Chrysanthi Demetriou - picProfile

Adjunct Lecturer
University of Cyprus & Open University of Cyprus
Email: Demetriou.Chrysanthi@ucy.ac.cy
Web: ucy.academia.edu/ChrysanthiDemetriou

Chrysanthi Demetriou studied Classics (with specialization in Latin literature) in Cyprus (BA), Cambridge UK (MPhil) and Leeds (PhD). She is an Adjunct Lecturer of Latin at the University of Cyprus (Department of Classical Studies and Philosophy) and an Adjunct Tutor at the Open University of Cyprus (Programme ‘Studies in Hellenic Culture’). Her research interests focus on Roman drama, primarily the comedies of Plautus and Terence, the reception of Terence’s comedies in Late Antiquity and the Middle Ages, and the teaching of Latin language and literature through the ages.

“I have written papers on Roman comedy, on the works of Plautus and Terence. I am particularly interested in the ways these plays reflect on their position in comic tradition as well as in how they interact with their cultural milieu. At the same time, my larger project is concerned with Donatus’ commentary on Terence, with emphasis on the intersection between education and theatre. In fact, education practices and methods form another central aspect of my research. I am especially interested in the way ancient texts are addressed to later audiences as well as in the methodology of teaching classical languages. Relevant theoretical questions intersect with my own teaching experience, especially regarding Latin language courses addressed to beginners, including the first online Latin course for Modern Greek speakers, of which I am the co-ordinator.”

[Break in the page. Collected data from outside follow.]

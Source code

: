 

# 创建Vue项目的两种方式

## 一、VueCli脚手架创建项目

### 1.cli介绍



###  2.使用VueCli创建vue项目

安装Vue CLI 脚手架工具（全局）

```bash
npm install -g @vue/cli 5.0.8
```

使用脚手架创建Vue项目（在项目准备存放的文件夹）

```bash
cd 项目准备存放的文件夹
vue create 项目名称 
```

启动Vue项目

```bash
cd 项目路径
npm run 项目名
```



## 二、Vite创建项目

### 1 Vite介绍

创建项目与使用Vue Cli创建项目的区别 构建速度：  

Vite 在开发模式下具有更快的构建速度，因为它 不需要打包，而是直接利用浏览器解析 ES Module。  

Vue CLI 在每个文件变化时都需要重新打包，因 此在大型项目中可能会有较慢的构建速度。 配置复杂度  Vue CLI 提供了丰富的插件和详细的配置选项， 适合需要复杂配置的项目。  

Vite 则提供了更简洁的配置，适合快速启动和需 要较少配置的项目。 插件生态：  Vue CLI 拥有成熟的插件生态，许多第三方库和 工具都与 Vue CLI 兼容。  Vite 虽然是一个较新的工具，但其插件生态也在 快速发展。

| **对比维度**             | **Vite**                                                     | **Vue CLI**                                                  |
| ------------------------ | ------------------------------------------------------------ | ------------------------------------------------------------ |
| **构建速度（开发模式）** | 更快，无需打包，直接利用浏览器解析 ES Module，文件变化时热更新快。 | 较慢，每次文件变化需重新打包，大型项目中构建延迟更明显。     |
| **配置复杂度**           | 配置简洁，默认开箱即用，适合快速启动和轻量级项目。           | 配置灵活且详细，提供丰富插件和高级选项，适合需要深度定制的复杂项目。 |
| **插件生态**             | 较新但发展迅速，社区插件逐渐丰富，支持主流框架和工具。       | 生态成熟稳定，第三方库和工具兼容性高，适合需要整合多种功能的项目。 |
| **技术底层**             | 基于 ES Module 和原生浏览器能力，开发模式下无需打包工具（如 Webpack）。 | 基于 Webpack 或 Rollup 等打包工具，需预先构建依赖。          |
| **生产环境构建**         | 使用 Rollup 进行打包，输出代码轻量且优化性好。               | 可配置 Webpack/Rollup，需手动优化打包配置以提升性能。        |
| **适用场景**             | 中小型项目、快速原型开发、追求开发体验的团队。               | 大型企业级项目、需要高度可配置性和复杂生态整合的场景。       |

“The study of Donatus’ commentary has inspired broader questions on the extent to which formal education affected the interpretation of classical Latin literature in later periods and, in turn, how literary production was informed by this interpretation. In other words, the position of Terence in Latin curriculum can serve as a case-study for the way educational practices and methods influenced the understanding of classical Latin texts, and, at the same time, how this schooling experience affected the production of several works of European literature. Besides, Roman comedy is a representative example of Latin cosmopolitanism: a genre with strong, dynamic influence on various expressions of European literary culture.”